Task to carry out => Look through the records below, and copy out every line that holds the string "number".

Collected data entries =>
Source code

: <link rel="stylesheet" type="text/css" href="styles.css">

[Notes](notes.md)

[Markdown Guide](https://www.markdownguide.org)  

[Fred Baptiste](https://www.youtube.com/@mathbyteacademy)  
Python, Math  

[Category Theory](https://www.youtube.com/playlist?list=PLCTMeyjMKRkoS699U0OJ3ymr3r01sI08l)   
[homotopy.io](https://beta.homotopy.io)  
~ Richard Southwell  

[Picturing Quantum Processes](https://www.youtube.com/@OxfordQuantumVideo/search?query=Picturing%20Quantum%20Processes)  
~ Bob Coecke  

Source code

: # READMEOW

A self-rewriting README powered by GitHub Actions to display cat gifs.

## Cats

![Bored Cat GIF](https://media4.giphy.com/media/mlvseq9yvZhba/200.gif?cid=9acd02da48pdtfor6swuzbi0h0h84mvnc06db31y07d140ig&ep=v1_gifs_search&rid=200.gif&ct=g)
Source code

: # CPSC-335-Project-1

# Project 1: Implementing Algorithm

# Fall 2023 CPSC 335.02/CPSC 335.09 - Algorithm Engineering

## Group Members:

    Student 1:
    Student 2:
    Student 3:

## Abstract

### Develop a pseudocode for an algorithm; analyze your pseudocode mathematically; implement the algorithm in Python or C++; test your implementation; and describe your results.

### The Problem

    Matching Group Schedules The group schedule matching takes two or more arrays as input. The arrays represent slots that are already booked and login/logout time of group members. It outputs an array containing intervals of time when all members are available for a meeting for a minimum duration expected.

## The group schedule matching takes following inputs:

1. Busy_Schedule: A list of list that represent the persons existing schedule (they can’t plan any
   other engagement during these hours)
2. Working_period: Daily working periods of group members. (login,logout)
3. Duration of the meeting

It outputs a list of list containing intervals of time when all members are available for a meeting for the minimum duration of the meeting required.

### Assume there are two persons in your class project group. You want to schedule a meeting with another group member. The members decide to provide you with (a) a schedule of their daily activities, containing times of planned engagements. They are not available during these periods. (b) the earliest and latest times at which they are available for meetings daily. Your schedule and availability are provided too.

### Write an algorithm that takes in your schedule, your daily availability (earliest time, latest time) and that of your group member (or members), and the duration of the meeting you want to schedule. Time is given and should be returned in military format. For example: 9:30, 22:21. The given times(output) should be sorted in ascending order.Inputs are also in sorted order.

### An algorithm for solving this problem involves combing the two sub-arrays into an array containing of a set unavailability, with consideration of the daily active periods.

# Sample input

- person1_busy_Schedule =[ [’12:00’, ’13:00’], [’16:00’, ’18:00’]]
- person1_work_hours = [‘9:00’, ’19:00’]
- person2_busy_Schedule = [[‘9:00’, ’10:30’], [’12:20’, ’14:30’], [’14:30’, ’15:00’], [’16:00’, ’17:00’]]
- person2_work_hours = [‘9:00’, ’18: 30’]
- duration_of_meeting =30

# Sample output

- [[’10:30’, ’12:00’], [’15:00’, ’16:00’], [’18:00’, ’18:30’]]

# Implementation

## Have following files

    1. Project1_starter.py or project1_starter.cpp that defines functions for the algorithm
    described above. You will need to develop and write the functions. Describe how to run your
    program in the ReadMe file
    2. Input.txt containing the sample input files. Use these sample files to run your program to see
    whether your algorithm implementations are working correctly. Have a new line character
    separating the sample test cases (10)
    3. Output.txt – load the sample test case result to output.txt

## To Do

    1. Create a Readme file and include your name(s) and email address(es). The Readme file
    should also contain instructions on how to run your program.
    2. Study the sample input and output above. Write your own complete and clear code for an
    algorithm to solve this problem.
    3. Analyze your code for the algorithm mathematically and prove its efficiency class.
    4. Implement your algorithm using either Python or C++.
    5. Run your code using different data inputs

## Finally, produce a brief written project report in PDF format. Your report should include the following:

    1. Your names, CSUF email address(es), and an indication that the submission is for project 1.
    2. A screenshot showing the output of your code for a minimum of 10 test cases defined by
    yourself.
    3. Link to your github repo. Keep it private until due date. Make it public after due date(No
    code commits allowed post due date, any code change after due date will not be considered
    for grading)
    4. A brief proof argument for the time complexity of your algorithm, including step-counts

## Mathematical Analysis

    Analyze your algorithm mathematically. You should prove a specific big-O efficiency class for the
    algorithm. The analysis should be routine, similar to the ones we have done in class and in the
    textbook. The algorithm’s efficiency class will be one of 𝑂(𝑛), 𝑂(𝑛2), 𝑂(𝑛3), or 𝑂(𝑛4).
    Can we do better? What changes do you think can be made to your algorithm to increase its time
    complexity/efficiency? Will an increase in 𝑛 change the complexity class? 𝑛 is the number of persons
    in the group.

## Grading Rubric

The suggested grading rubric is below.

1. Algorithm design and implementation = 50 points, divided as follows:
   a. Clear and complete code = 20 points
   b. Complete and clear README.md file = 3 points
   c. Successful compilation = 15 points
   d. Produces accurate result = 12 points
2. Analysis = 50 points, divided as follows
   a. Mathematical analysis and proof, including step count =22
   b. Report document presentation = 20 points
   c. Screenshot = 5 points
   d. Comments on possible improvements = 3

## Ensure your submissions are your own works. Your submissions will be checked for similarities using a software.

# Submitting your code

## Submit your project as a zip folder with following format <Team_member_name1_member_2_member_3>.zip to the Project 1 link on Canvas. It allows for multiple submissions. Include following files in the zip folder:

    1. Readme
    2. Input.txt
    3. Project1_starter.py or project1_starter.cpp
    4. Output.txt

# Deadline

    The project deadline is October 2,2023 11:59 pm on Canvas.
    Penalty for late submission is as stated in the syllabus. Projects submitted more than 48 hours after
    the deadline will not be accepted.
---
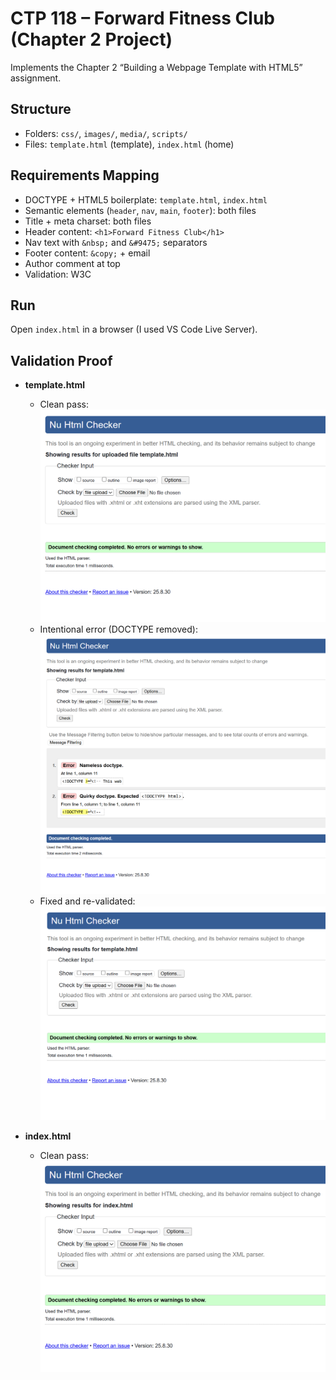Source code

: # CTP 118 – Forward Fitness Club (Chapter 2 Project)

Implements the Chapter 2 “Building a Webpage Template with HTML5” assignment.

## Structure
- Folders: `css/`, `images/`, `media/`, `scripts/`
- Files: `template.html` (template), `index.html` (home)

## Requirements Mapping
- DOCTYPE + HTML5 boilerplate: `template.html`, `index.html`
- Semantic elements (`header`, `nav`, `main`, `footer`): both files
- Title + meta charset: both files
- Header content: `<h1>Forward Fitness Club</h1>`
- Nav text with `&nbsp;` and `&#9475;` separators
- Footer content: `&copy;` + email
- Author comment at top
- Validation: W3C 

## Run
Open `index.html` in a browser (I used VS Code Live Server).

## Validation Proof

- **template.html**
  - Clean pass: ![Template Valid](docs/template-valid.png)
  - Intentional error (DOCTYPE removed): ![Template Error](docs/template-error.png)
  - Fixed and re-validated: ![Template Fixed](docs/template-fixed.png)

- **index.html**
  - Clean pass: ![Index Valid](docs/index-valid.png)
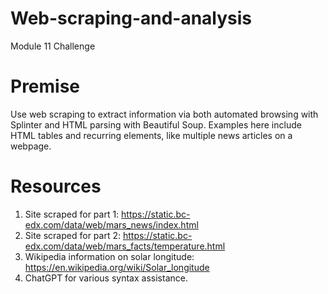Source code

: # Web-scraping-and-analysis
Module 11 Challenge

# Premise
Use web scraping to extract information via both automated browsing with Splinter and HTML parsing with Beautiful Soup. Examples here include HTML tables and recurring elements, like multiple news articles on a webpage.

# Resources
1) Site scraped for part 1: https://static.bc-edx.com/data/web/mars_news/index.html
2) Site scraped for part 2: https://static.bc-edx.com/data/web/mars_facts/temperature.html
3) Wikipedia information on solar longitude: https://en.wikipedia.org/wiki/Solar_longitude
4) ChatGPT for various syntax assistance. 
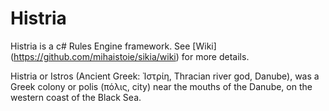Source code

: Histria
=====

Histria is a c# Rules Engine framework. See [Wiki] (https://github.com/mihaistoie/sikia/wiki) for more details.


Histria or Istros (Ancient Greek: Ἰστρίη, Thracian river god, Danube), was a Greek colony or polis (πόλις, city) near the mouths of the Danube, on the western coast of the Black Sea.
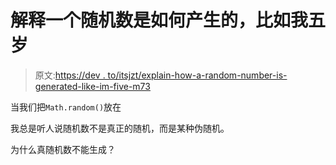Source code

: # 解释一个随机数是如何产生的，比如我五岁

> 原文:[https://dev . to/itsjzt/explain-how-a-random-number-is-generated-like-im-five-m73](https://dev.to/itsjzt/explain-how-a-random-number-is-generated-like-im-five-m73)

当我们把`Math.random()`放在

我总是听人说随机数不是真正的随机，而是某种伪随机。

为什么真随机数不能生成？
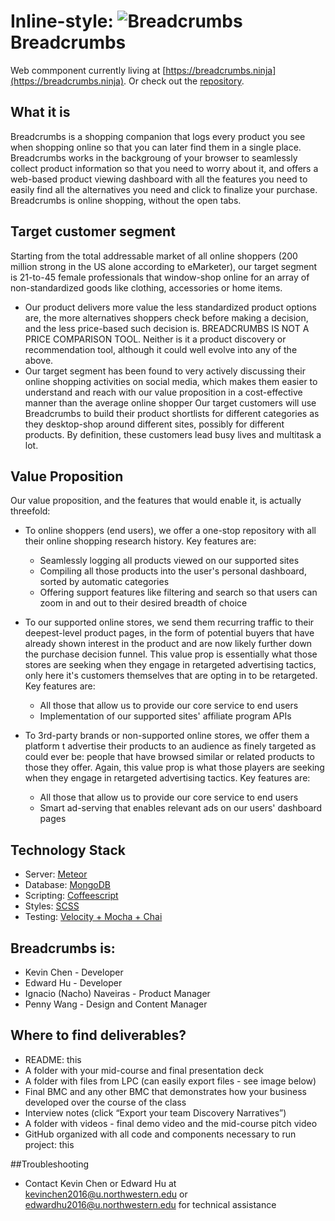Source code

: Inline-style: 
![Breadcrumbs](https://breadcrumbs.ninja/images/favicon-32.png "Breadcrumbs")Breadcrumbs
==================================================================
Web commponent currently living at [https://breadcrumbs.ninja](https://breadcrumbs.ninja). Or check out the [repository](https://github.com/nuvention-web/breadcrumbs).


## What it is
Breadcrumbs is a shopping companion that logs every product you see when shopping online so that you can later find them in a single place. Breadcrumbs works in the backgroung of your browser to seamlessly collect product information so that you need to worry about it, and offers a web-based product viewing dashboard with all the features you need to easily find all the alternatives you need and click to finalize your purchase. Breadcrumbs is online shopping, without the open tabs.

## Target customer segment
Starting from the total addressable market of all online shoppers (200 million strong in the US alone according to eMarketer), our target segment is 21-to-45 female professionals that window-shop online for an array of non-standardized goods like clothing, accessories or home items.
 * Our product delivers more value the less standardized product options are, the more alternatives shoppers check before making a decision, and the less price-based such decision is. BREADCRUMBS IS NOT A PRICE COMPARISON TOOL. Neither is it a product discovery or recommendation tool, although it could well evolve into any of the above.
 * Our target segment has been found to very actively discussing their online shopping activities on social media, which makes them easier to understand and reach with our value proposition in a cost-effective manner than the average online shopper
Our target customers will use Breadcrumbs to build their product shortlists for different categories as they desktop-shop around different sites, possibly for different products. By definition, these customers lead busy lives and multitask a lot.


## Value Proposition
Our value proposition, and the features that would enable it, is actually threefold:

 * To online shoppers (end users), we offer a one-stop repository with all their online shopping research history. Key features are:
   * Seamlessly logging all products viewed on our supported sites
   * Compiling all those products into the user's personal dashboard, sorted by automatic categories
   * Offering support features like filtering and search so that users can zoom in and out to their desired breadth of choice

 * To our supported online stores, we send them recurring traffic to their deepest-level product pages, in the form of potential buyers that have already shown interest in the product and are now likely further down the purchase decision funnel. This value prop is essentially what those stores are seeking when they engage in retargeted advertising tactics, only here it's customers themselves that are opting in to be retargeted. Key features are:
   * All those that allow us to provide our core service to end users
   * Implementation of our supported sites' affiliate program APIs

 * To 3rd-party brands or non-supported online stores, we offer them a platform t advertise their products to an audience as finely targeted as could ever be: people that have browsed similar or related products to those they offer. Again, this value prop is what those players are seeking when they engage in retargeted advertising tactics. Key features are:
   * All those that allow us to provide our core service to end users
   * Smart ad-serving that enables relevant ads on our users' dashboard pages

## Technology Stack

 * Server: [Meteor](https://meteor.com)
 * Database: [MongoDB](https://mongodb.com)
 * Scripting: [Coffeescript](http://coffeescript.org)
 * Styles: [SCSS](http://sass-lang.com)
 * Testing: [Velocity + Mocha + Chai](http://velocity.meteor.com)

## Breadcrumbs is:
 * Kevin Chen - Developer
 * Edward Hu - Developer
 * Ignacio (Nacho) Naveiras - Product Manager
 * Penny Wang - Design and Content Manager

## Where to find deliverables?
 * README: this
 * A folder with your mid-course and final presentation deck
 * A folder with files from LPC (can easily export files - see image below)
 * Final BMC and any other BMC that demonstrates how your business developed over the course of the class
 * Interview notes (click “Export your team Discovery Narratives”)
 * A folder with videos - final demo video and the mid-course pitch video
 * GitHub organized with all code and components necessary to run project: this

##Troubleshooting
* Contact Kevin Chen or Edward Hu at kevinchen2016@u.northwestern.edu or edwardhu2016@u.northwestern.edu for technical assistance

Reply =>
    complexity/efficiency? Will an increase in 𝑛 change the complexity class? 𝑛 is the number of persons
> 原文:[https://dev . to/itsjzt/explain-how-a-random-number-is-generated-like-im-five-m73](https://dev.to/itsjzt/explain-how-a-random-number-is-generated-like-im-five-m73)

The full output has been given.